2024 yılı Mart ayında bu negatif faiz politikasından vazgeçmek zorunda kaldılar. Çünkü Japon Yeni Abd Doları karşısında 34 yılın en düşük seviyesine gelmişti. Böylece Japon Merkez Bankası ( BoJ ) kısa vadeli faiz oranlarını % 0 ile % +0.1 aralığına çekmek zorunda kaldı. Buna rağmen paralarının değer yitirmesine engel olamadılar. Japon Merkez Bankası (BoJ) 2024 Ağustos ayı ilk haftasında ise, bu kısa vadeli faiz oranını % +0,1’den +0,25 aralığına çekti ve sebep olarak enflasyondaki artışı öne sürdü.
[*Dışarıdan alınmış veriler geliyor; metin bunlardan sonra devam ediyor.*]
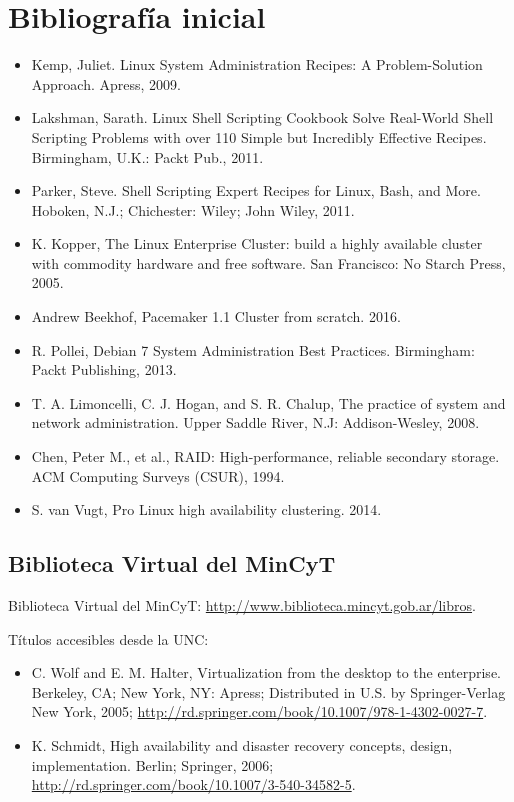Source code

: \section {Bibliografía inicial}
\begin{itemize}
	\item Kemp, Juliet. Linux System Administration Recipes: A Problem-Solution Approach. Apress, 2009. 
	\item Lakshman, Sarath. Linux Shell Scripting Cookbook Solve Real-World Shell Scripting Problems with over 110 Simple but Incredibly Effective Recipes. Birmingham, U.K.: Packt Pub., 2011. 
	\item Parker, Steve. Shell Scripting Expert Recipes for Linux, Bash, and More. Hoboken, N.J.; Chichester: Wiley; John Wiley, 2011.
	\item K. Kopper, The Linux Enterprise Cluster: build a highly available cluster with commodity hardware and free software. San Francisco: No Starch Press, 2005.
	\item Andrew Beekhof, Pacemaker 1.1 Cluster from scratch. 2016.
	\item R. Pollei, Debian 7 System Administration Best Practices. Birmingham: Packt Publishing, 2013.
	\item T. A. Limoncelli, C. J. Hogan, and S. R. Chalup, The practice of system and network administration. Upper Saddle River, N.J: Addison-Wesley, 2008.
	\item Chen, Peter M., et al., RAID: High-performance, reliable secondary storage. ACM Computing Surveys (CSUR), 1994.
	\item S. van Vugt, Pro Linux high availability clustering. 2014.


\end{itemize}

\subsection{Biblioteca Virtual del MinCyT}

Biblioteca Virtual del MinCyT: \url{http://www.biblioteca.mincyt.gob.ar/libros}.

Títulos accesibles desde la UNC:

\begin{itemize}
	\item C. Wolf and E. M. Halter, Virtualization from the desktop to the enterprise. Berkeley, CA; New York, NY: Apress; Distributed in U.S. by Springer-Verlag New York, 2005; \url{http://rd.springer.com/book/10.1007/978-1-4302-0027-7}.
	\item K. Schmidt, High availability and disaster recovery concepts, design, implementation. Berlin; Springer, 2006; \url{http://rd.springer.com/book/10.1007/3-540-34582-5}.	
\end{itemize}
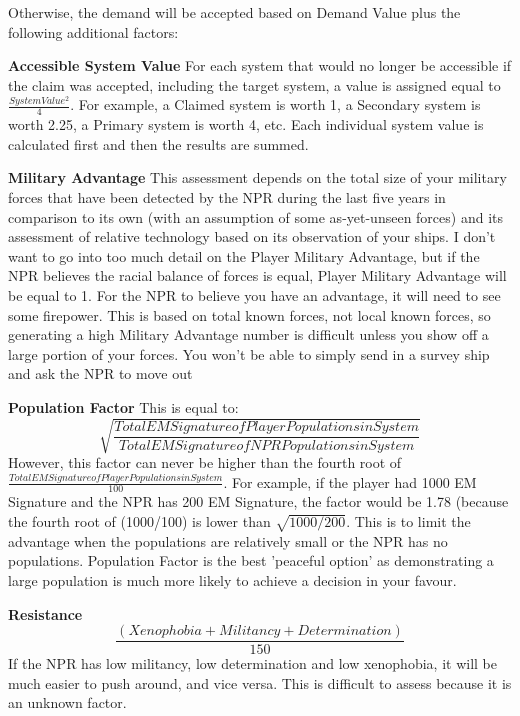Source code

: \documentclass[../Aurora C# unofficial manual.tex]{subfiles}
\begin{document}
	Otherwise, the demand will be accepted based on Demand Value plus the following additional factors:
	
	\textbf{Accessible System Value}\newline
	For each system that would no longer be accessible if the claim was accepted, including the target system, a value is assigned equal to \( \frac{System Value^{2}}{4} \). For example, a Claimed system is worth 1, a Secondary system is worth 2.25, a Primary system is worth 4, etc. Each individual system value is calculated first and then the results are summed.
	
	\textbf{Military Advantage}\newline
	This assessment depends on the total size of your military forces that have been detected by the NPR during the last five years in comparison to its own (with an assumption of some as-yet-unseen forces) and its assessment of relative technology based on its observation of your ships. I don't want to go into too much detail on the Player Military Advantage, but if the NPR believes the racial balance of forces is equal, Player Military Advantage will be equal to 1. For the NPR to believe you have an advantage, it will need to see some firepower. This is based on total known forces, not local known forces, so generating a high Military Advantage number is difficult unless you show off a large portion of your forces. You won't be able to simply send in a survey ship and ask the NPR to move out
	
	\textbf{Population Factor}\newline
	This is equal to:
	\[ \sqrt{\frac{Total EM Signature of Player Populations in System}{Total EM Signature of NPR Populations in System}} \]
	However, this factor can never be higher than the fourth root of \( \frac{Total EM Signature of Player Populations in System}{100} \). For example, if the player had 1000 EM Signature and the NPR has 200 EM Signature, the factor would be 1.78 (because the fourth root of (1000/100) is lower than \( \sqrt{1000 / 200} \). This is to limit the advantage when the populations are relatively small or the NPR has no populations. Population Factor is the best ’peaceful option’ as demonstrating a large population is much more likely to achieve a decision in your favour.
	
	\textbf{Resistance}\newline
	\[ \frac{(Xenophobia + Militancy + Determination)}{150} \]
	If the NPR has low militancy, low determination and low xenophobia, it will be much easier to push around, and vice versa. This is difficult to assess because it is an unknown factor.
	
\end{document}
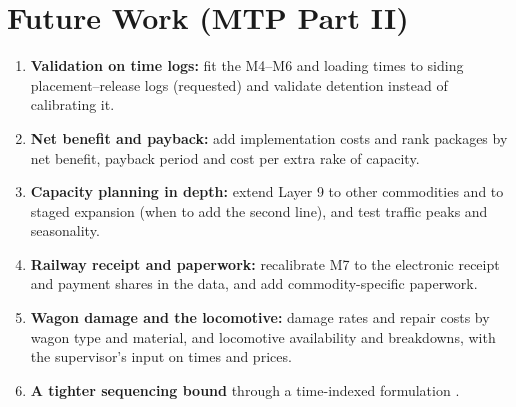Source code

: \section{Future Work (MTP Part II)}
\begin{enumerate}
    \item \textbf{Validation on time logs:} fit the M4--M6 and loading times to siding placement--release logs (requested) and validate detention instead of calibrating it.
    \item \textbf{Net benefit and payback:} add implementation costs and rank packages by net benefit, payback period and cost per extra rake of capacity.
    \item \textbf{Capacity planning in depth:} extend Layer 9 to other commodities and to staged expansion (when to add the second line), and test traffic peaks and seasonality.
    \item \textbf{Railway receipt and paperwork:} recalibrate M7 to the electronic receipt and payment shares in the data, and add commodity-specific paperwork.
    \item \textbf{Wagon damage and the locomotive:} damage rates and repair costs by wagon type and material, and locomotive availability and breakdowns, with the supervisor's input on times and prices.
    \item \textbf{A tighter sequencing bound} through a time-indexed formulation \cite{sousa}.
\end{enumerate}
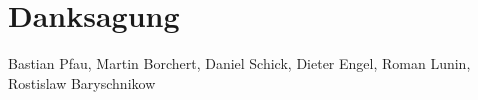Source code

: \chapter*{Danksagung}
Bastian Pfau, Martin Borchert, Daniel Schick, Dieter Engel, Roman Lunin, Rostislaw Baryschnikow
Bizde de döviz kredisi kullanımı gittikçe artmaktadır. Döviz bazlı krediler tutarı yaklaşık 155 milyar dolara ulaştı. Döviz yükseliş riski ve faiz oranları hesaplanarak alınan bu tür kredilerde kısa vadede bir sorun görünmese de uzun vadede riskleri de göz ardı etmemek lazım. Bu da yerli halkın Carry trade işlem riski, TL krediye ulaşamayan veya ulaşım imkânı olsa bile faizini yüksek görenler, döviz kredisine yönelmeye devam etmektedirler.
Bizde enflasyon düşüşe geçeceği için Carry trade dolayısıyla gelen tutarlarda azalmalar görülecektir. Geçen hafta Merkez Bankasının 6 Milyar dolar satışa geçmesi, bu tür işlemlerden tahvil satışı yapanların döviz taleplerinin karşılanması için olabileceğini tahmin etmekteyim.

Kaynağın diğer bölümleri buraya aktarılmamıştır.